What to produce: Return the run of lines below that opens with the line containing "This is an example" and closes with the line containing "[when done:]", keeping each one exact.

(Recorded data)
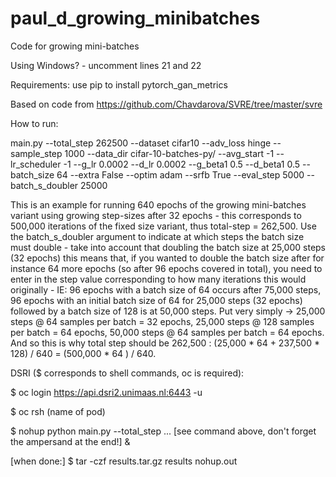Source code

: # paul_d_growing_minibatches
Code for growing mini-batches

Using Windows? - uncomment lines 21 and 22 

Requirements: use pip to install pytorch_gan_metrics

Based on code from https://github.com/Chavdarova/SVRE/tree/master/svre

How to run: 

main.py --total_step 262500 --dataset cifar10 --adv_loss hinge --sample_step 1000 --data_dir cifar-10-batches-py/ --avg_start -1 --lr_scheduler -1 --g_lr 0.0002 --d_lr 0.0002 --g_beta1 0.5 --d_beta1 0.5 --batch_size 64 --extra False --optim adam --srfb True --eval_step 5000 --batch_s_doubler 25000

This is an example for running 640 epochs of the growing mini-batches variant using growing step-sizes after 32 epochs - this corresponds to 500,000 iterations of the fixed size variant, thus total-step = 262,500. Use the batch_s_doubler argument to indicate at which steps the batch size must double - take into account that doubling the batch size at 25,000 steps (32 epochs) this means that, if you wanted to double the batch size after for instance 64 more epochs (so after 96 epochs covered in total), you need to enter in the step value corresponding to how many iterations this would originally - IE: 96 epochs with a batch size of 64 occurs after 75,000 steps, 96 epochs with an initial batch size of 64 for 25,000 steps (32 epochs) followed by a batch size of 128 is at 50,000 steps. Put very simply -> 25,000 steps @ 64 samples per batch = 32 epochs, 25,000 steps @ 128 samples per batch = 64 epochs, 50,000 steps @ 64 samples per batch = 64 epochs. And so this is why total step should be 262,500 : (25,000 * 64 + 237,500 * 128) / 640 = (500,000 * 64 ) / 640.

DSRI ($ corresponds to shell commands, oc is required): 

$ oc login https://api.dsri2.unimaas.nl:6443 -u <username>

$ oc rsh (name of pod)

$ nohup python main.py --total_step ... [see command above, don't forget the ampersand at the end!] &

[when done:]
$ tar -czf results.tar.gz results nohup.out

Result below:
This is an example for running 640 epochs of the growing mini-batches variant using growing step-sizes after 32 epochs - this corresponds to 500,000 iterations of the fixed size variant, thus total-step = 262,500. Use the batch_s_doubler argument to indicate at which steps the batch size must double - take into account that doubling the batch size at 25,000 steps (32 epochs) this means that, if you wanted to double the batch size after for instance 64 more epochs (so after 96 epochs covered in total), you need to enter in the step value corresponding to how many iterations this would originally - IE: 96 epochs with a batch size of 64 occurs after 75,000 steps, 96 epochs with an initial batch size of 64 for 25,000 steps (32 epochs) followed by a batch size of 128 is at 50,000 steps. Put very simply -> 25,000 steps @ 64 samples per batch = 32 epochs, 25,000 steps @ 128 samples per batch = 64 epochs, 50,000 steps @ 64 samples per batch = 64 epochs. And so this is why total step should be 262,500 : (25,000 * 64 + 237,500 * 128) / 640 = (500,000 * 64 ) / 640.

DSRI ($ corresponds to shell commands, oc is required): 

$ oc login https://api.dsri2.unimaas.nl:6443 -u <username>

$ oc rsh (name of pod)

$ nohup python main.py --total_step ... [see command above, don't forget the ampersand at the end!] &

[when done:]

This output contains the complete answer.